▸ **Input material**:
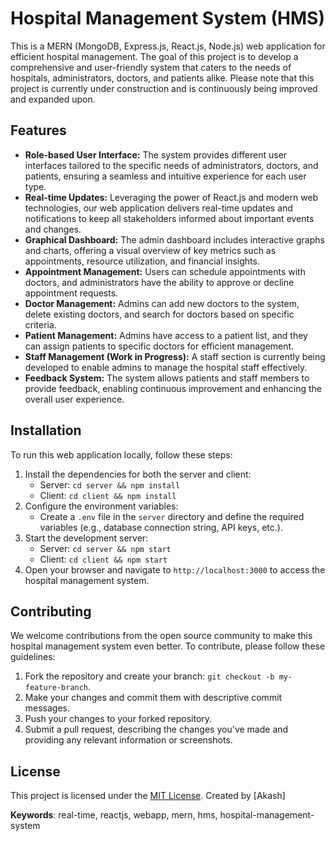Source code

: # Hospital Management System (HMS)

This is a MERN (MongoDB, Express.js, React.js, Node.js) web application for efficient hospital management. The goal of this project is to develop a comprehensive and user-friendly system that caters to the needs of hospitals, administrators, doctors, and patients alike. Please note that this project is currently under construction and is continuously being improved and expanded upon.

## Features

- **Role-based User Interface:** The system provides different user interfaces tailored to the specific needs of administrators, doctors, and patients, ensuring a seamless and intuitive experience for each user type.
- **Real-time Updates:** Leveraging the power of React.js and modern web technologies, our web application delivers real-time updates and notifications to keep all stakeholders informed about important events and changes.
- **Graphical Dashboard:** The admin dashboard includes interactive graphs and charts, offering a visual overview of key metrics such as appointments, resource utilization, and financial insights.
- **Appointment Management:** Users can schedule appointments with doctors, and administrators have the ability to approve or decline appointment requests.
- **Doctor Management:** Admins can add new doctors to the system, delete existing doctors, and search for doctors based on specific criteria.
- **Patient Management:** Admins have access to a patient list, and they can assign patients to specific doctors for efficient management.
- **Staff Management (Work in Progress):** A staff section is currently being developed to enable admins to manage the hospital staff effectively.
- **Feedback System:** The system allows patients and staff members to provide feedback, enabling continuous improvement and enhancing the overall user experience.

## Installation

To run this web application locally, follow these steps:

1. Install the dependencies for both the server and client:
   - Server: `cd server && npm install`
   - Client: `cd client && npm install`
2. Configure the environment variables:
   - Create a `.env` file in the `server` directory and define the required variables (e.g., database connection string, API keys, etc.).
3. Start the development server:
   - Server: `cd server && npm start`
   - Client: `cd client && npm start`
4. Open your browser and navigate to `http://localhost:3000` to access the hospital management system.

## Contributing

We welcome contributions from the open source community to make this hospital management system even better. To contribute, please follow these guidelines:

1. Fork the repository and create your branch: `git checkout -b my-feature-branch`.
2. Make your changes and commit them with descriptive commit messages.
3. Push your changes to your forked repository.
4. Submit a pull request, describing the changes you've made and providing any relevant information or screenshots.

## License

This project is licensed under the [MIT License](LICENSE). Created by [Akash]


**Keywords**: real-time, reactjs, webapp, mern, hms, hospital-management-system
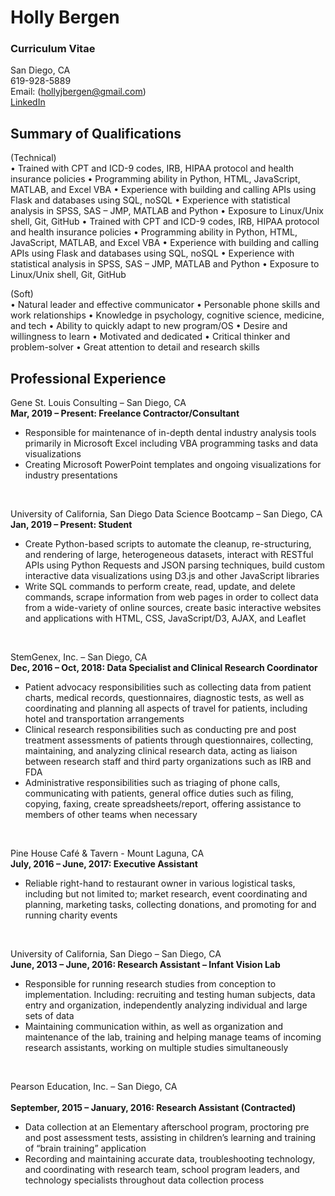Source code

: # Holly Bergen
### Curriculum Vitae


San Diego, CA <br>
619-928-5889 <br>
Email: (hollyjbergen@gmail.com)<br>
[LinkedIn](https://www.linkedin.com/in/holly-bergen-92241a60)
<br>

## Summary of Qualifications

(Technical) <br>
•	Trained with CPT and ICD-9 codes, IRB,   HIPAA protocol and health insurance policies
•	Programming ability in Python, HTML, JavaScript, MATLAB, and Excel VBA
•	Experience with building and calling APIs using Flask and databases using SQL, noSQL
•	Experience with statistical analysis in SPSS, SAS – JMP, MATLAB and Python
•	Exposure to Linux/Unix shell, Git, GitHub
•	Trained with CPT and ICD-9 codes, IRB,   HIPAA protocol and health insurance policies
•	Programming ability in Python, HTML, JavaScript, MATLAB, and Excel VBA
•	Experience with building and calling APIs using Flask and databases using SQL, noSQL
•	Experience with statistical analysis in SPSS, SAS – JMP, MATLAB and Python
•	Exposure to Linux/Unix shell, Git, GitHub

(Soft) <br>
•	Natural leader and effective communicator 
•	Personable phone skills and work relationships
•	Knowledge in psychology, cognitive science, medicine, and tech
•	Ability to quickly adapt to new program/OS
•	Desire and willingness to learn
•	Motivated and dedicated
•	Critical thinker and problem-solver
•	Great attention to detail and research skills
<br>

## Professional Experience

Gene St. Louis Consulting – San Diego, CA <br>
**Mar, 2019 – Present: Freelance Contractor/Consultant**
* Responsible for maintenance of in-depth dental industry analysis tools primarily in Microsoft Excel including VBA programming tasks and data visualizations
* Creating Microsoft PowerPoint templates and ongoing visualizations for industry presentations
<br>

University of California, San Diego Data Science Bootcamp – San Diego, CA <br>
**Jan, 2019 – Present: Student**
* Create Python-based scripts to automate the cleanup, re-structuring, and rendering of large, heterogeneous datasets, interact with RESTful APIs using Python Requests and JSON parsing techniques, build custom interactive data visualizations using D3.js and other JavaScript libraries
* Write SQL commands to perform create, read, update, and delete commands, scrape information from web pages in order to collect data from a wide-variety of online sources, create basic interactive websites and applications with HTML, CSS, JavaScript/D3, AJAX, and Leaflet
<br>

StemGenex, Inc. – San Diego, CA <br>
**Dec, 2016 – Oct, 2018: Data Specialist and Clinical Research Coordinator**
* Patient advocacy responsibilities such as collecting data from patient charts, medical records, questionnaires, diagnostic tests, as well as coordinating and planning all aspects of travel for patients, including hotel and transportation arrangements
* Clinical research responsibilities such as conducting pre and post treatment assessments of patients through questionnaires, collecting, maintaining, and analyzing clinical research data, acting as liaison between research staff and third party organizations such as IRB and FDA
* Administrative responsibilities such as triaging of phone calls, communicating with patients, general office duties such as filing, copying, faxing, create spreadsheets/report, offering assistance to members of other teams when necessary
<br>

Pine House Café & Tavern - Mount Laguna, CA                                 
**July, 2016 – June, 2017: Executive Assistant**
* Reliable right-hand to restaurant owner in various logistical tasks, including but not limited to; market research, event coordinating and planning, marketing tasks, collecting donations, and promoting for and running charity events
<br>

University of California, San Diego – San Diego, CA                  
**June, 2013 – June, 2016: Research Assistant – Infant Vision Lab**
* Responsible for running research studies from conception to implementation. Including: 
recruiting and testing human subjects, data entry and organization, independently analyzing individual and large sets of data
* Maintaining communication within, as well as organization and maintenance of the lab, training and helping manage teams of incoming research assistants, working on multiple studies simultaneously
<br>

Pearson Education, Inc. – San Diego, CA <br>                     	
**September, 2015 – January, 2016: Research Assistant (Contracted)**		 
* Data collection at an Elementary afterschool program, proctoring pre and post 
assessment tests, assisting in children’s learning and training of “brain training” application
* Recording and maintaining accurate data, troubleshooting technology, and 
coordinating with research team, school program leaders, and technology specialists throughout data collection process
<br>
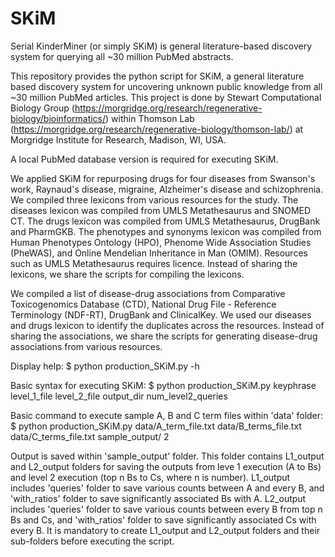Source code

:# SKiM
Serial KinderMiner (or simply SKiM) is general literature-based discovery system for querying all ~30 million PubMed abstracts. 

This repository provides the python script for SKiM, a general literature based discovery system for uncovering unknown public knowledge from all ~30 million PubMed articles. This project is done by Stewart Computational Biology Group (https://morgridge.org/research/regenerative-biology/bioinformatics/) within Thomson Lab (https://morgridge.org/research/regenerative-biology/thomson-lab/) at Morgridge Institute for Research, Madison, WI, USA.

A local PubMed database version is required for executing SKiM. 

We applied SKiM for repurposing drugs for four diseases from Swanson's work, Raynaud's disease, migraine, Alzheimer's disease and schizophrenia. We compiled three lexicons from various resources for the study. The diseases lexicon was compiled from UMLS Metathesaurus and SNOMED CT. The drugs lexicon was compiled from UMLS Metathesaurus, DrugBank and PharmGKB. The phenotypes and synonyms lexicon was compiled from Human Phenotypes Ontology (HPO), Phenome Wide Association Studies (PheWAS), and Online Mendelian Inheritance in Man (OMIM). Resources such as UMLS Metathesaurus requires licence. Instead of sharing the lexicons, we share the scripts for compiling the lexicons. 

We compiled a list of disease-drug associations from Comparative Toxicogenomics Database (CTD), National Drug File - Reference Terminology (NDF-RT), DrugBank and ClinicalKey. We used our diseases and drugs lexicon to identify the duplicates across the resources. Instead of sharing the associations, we share the scripts for generating disease-drug associations from various resources.

Display help:
$ python production_SKiM.py -h

Basic syntax for executing SKiM:
$ python production_SKiM.py keyphrase level_1_file level_2_file output_dir num_level2_queries

Basic command to execute sample A, B and C term files within 'data' folder:
$ python production_SKiM.py data/A_term_file.txt data/B_terms_file.txt data/C_terms_file.txt sample_output/ 2

Output is saved within 'sample_output' folder. This folder contains L1_output and L2_output folders for saving the outputs from leve 1 execution (A to Bs) and level 2 execution (top n Bs to Cs, where n is number). L1_output includes 'queries' folder to save various counts between A and every B, and 'with_ratios' folder to save significantly associated Bs with A. L2_output includes 'queries' folder to save various counts between every B from top n Bs and Cs, and 'with_ratios' folder to save significantly associated Cs with every B. It is mandatory to create L1_output and L2_output folders and their sub-folders before executing the script.     
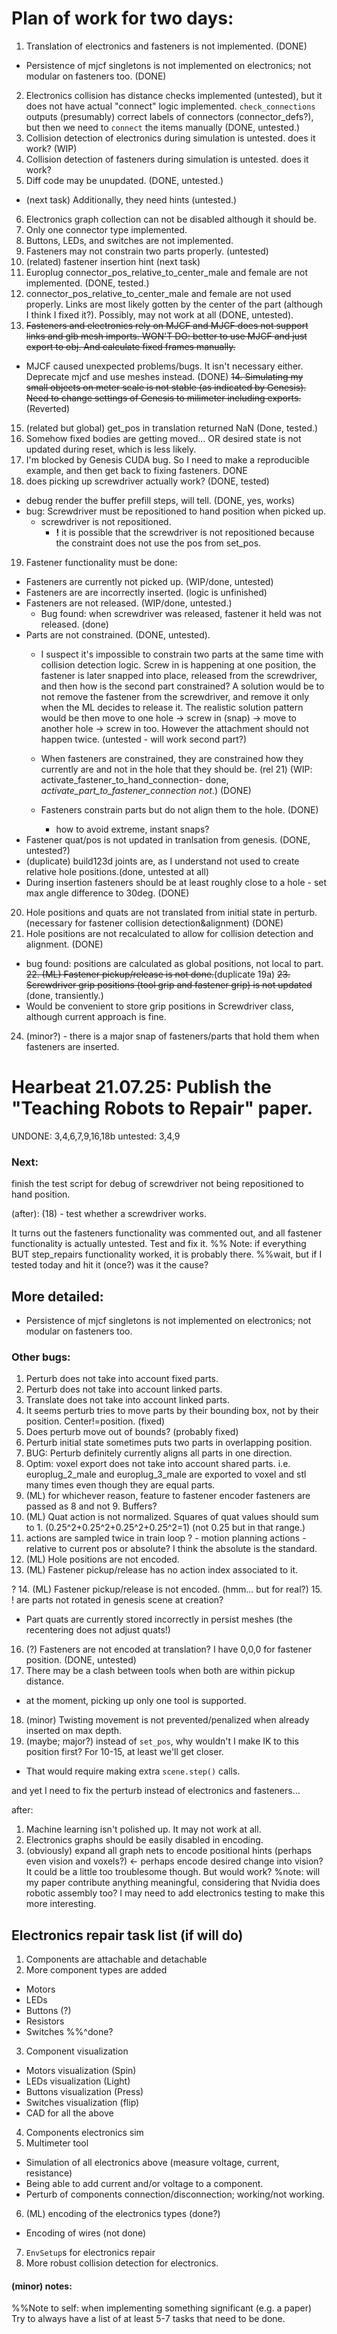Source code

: # Plan of work for two days:

1. Translation of electronics and fasteners is not implemented. (DONE)
  - Persistence of mjcf singletons is not implemented on electronics; not modular on fasteners too. (DONE)
2. Electronics collision has distance checks implemented (untested), but it does not have actual "connect" logic implemented. `check_connections` outputs (presumably) correct labels of connectors (connector_defs?), but then we need to `connect` the items manually (DONE, untested.)
3. Collision detection of electronics during simulation is untested. does it work? (WIP)
4. Collision detection of fasteners during simulation is untested. does it work? 
5. Diff code may be unupdated. (DONE, untested.)  
- (next task) Additionally, they need hints (untested.)
6. Electronics graph collection can not be disabled although it should be. 
7. Only one connector type implemented.
8. Buttons, LEDs, and switches are not implemented.
9. Fasteners may not constrain two parts properly. (untested)
10. (related) fastener insertion hint (next task)
11. Europlug connector_pos_relative_to_center_male and female are not implemented. (DONE, tested.)
12. connector_pos_relative_to_center_male and female are not used properly. Links are most likely gotten by the center of the part (although I think I fixed it?). Possibly, may not work at all (DONE, untested).
13. ~~Fasteners and electronics rely on MJCF and MJCF does not support links and glb mesh imports. WON'T DO: better to use MJCF and just export to obj. And calculate fixed frames manually.~~
- MJCF caused unexpected problems/bugs. It isn't necessary either. Deprecate mjcf and use meshes instead. (DONE)
~~14. Simulating my small objects on meter scale is not stable (as indicated by Genesis). Need to change settings of Genesis to milimeter including exports.~~ (Reverted)
15. (related but global) get_pos in translation returned NaN (Done, tested.)
16. Somehow fixed bodies are getting moved... OR desired state is not updated during reset, which is less likely. 
17. I'm blocked by Genesis CUDA bug. So I need to make a reproducible example, and then get back to fixing fasteners. DONE
18. does picking up screwdriver actually work? (DONE, tested)
- debug render the buffer prefill steps, will tell. (DONE, yes, works)
- bug: Screwdriver must be repositioned to hand position when picked up.
  - screwdriver is not repositioned.
    - **!** it is possible that the screwdriver is not repositioned because the constraint does not use the pos from set_pos.

19. Fastener functionality must be done:
- Fasteners are currently not picked up. (WIP/done, untested)
- Fasteners are are incorrectly inserted. (logic is unfinished)
- Fasteners are not released. (WIP/done, untested.)
  - Bug found: when screwdriver was released, fastener it held was not released. (done)
- Parts are not constrained. (DONE, untested).
  - I suspect it's impossible to constrain two parts at the same time with collision detection logic. Screw in is happening at one position, the fastener is later snapped into place, released from the screwdriver, and then how is the second part constrained?
  A solution would be to not remove the fastener from the screwdriver, and remove it only when the ML decides to release it. The realistic solution pattern would be then move to one hole -> screw in (snap) -> move to another hole -> screw in too. However the attachment should not happen twice. (untested - will work second part?)

  - When fasteners are constrained, they are constrained how they currently are and not in the hole that they should be. (rel 21) (WIP: activate_fastener_to_hand_connection- done, *activate_part_to_fastener_connection not*.) (DONE)
  - Fasteners constrain parts but do not align them to the hole. (DONE)
    - how to avoid extreme, instant snaps?
- Fastener quat/pos is not updated in tranlsation from genesis. (DONE, untested?)
- (duplicate) build123d joints are, as I understand not used to create relative hole positions.(done, untested at all)
- During insertion fasteners should be at least roughly close to a hole - set max angle difference to 30deg. (DONE)

20. Hole positions and quats are not translated from initial state in perturb. (necessary for fastener collision detection&alignment) (DONE)
21. Hole positions are not recalculated to allow for collision detection and alignment. (DONE)
- bug found: positions are calculated as global positions, not local to part.
~~22. (ML) Fastener pickup/release is not done.~~(duplicate 19a)
~~23. Screwdriver grip positions (tool grip and fastener grip) is not updated~~ (done, transiently.)
- Would be convenient to store grip positions in Screwdriver class, although current approach is fine.
24. (minor?) - there is a major snap of fasteners/parts that hold them when fasteners are inserted.




# Hearbeat 21.07.25: Publish the "Teaching Robots to Repair" paper.

UNDONE:
3,4,6,7,9,16,18b
untested:
3,4,9

### Next:
finish the test script for debug of screwdriver not being repositioned to hand position.

<!-- Debug screwdriver not being repositioned to hand position when picked up. (18b) -->
<!-- >
Make a test suite using Genesis: create a single scene and run all `repairs_sim_step` on it with assertions. -->

<!-- Fix CUDA index error; do a test for it. -->

(after):
(18) - test whether a screwdriver works.


It turns out the fasteners functionality was commented out, and all fastener functionality is actually untested. Test and fix it.
%% Note: if everything BUT step_repairs functionality worked, it is probably there.
%%wait, but if I tested today and hit it (once?) was it the cause?



## More detailed:
- Persistence of mjcf singletons is not implemented on electronics; not modular on fasteners too.


### Other bugs: 
1. Perturb does not take into account fixed parts.
2. Perturb does not take into account linked parts. 
3. Translate does not take into account linked parts.
4. It seems perturb tries to move parts by their bounding box, not by their position. Center!=position. (fixed)
5. Does perturb move out of bounds? (probably fixed)
6. Perturb initial state sometimes puts two parts in overlapping position.
7. BUG: Perturb definitely currently aligns all parts in one direction.
8. Optim: voxel export does not take into account shared parts. i.e. europlug_2_male and europlug_3_male are exported to voxel and stl many times even though they are equal parts.
9. (ML) for whichever reason, feature to fastener encoder fasteners are passed as 8 and not 9. Buffers?
10. (ML) Quat action is not normalized. Squares of quat values should sum to 1. (0.25^2+0.25^2+0.25^2+0.25^2=1) (not 0.25 but in that range.)
11. actions are sampled twice in train loop
? - motion planning actions - relative to current pos or absolute? I think the absolute is the standard.
12. (ML) Hole positions are not encoded.
13. (ML) Fastener pickup/release has no action index associated to it.

? 14. (ML) Fastener pickup/release is not encoded. (hmm... but for real?)
15. ! are parts not rotated in genesis scene at creation? 
- Part quats are currently stored incorrectly in persist meshes (the recentering does not adjust quats!)
16. (?) Fasteners are not encoded at translation? I have 0,0,0 for fastener position. (DONE, untested)
17. There may be a clash between tools when both are within pickup distance.
- at the moment, picking up only one tool is supported.
18. (minor) Twisting movement is not prevented/penalized when already inserted on max depth.
19. (maybe; major?) instead of `set_pos`, why wouldn't I make IK to this position first? For 10-15, at least we'll get closer. 
- That would require making extra `scene.step()` calls.


and yet I need to fix the perturb instead of electronics and fasteners...

after:
1. Machine learning isn't polished up. It may not work at all.
2. Electronics graphs should be easily disabled in encoding.
3. (obviously) expand all graph nets to encode positional hints (perhaps even vision and voxels?) <- perhaps encode desired change into vision? It could be a little too troublesome though. But would work?
%note: will my paper contribute anything meaningful, considering that Nvidia does robotic assembly too? I may need to add electronics testing to make this more interesting.



## Electronics repair task list (if will do)
1. Components are attachable and detachable
2. More component types are added
- Motors
- LEDs
- Buttons (?)
- Resistors
- Switches
%%^done?
3. Component visualization
- Motors visualization (Spin)
- LEDs visualization (Light)
- Buttons visualization (Press)
- Switches visualization (flip)
- CAD for all the above
4. Components electronics sim
5. Multimeter tool
- Simulation of all electronics above (measure voltage, current, resistance)
- Being able to add current and/or voltage to a component.
- Perturb of components connection/disconnection; working/not working.
6. (ML) encoding of the electronics types (done?)
- Encoding of wires (not done)
7. `EnvSetup`s for electronics repair
8. More robust collision detection for electronics.






#### (minor) notes:
%%Note to self: when implementing something significant (e.g. a paper) Try to always have a list of at least 5-7 tasks that need to be done.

▸ **What is required**:
Filter the records above for lines with "voltage".

▸ **Result**:
- Simulation of all electronics above (measure voltage, current, resistance)
- Being able to add current and/or voltage to a component.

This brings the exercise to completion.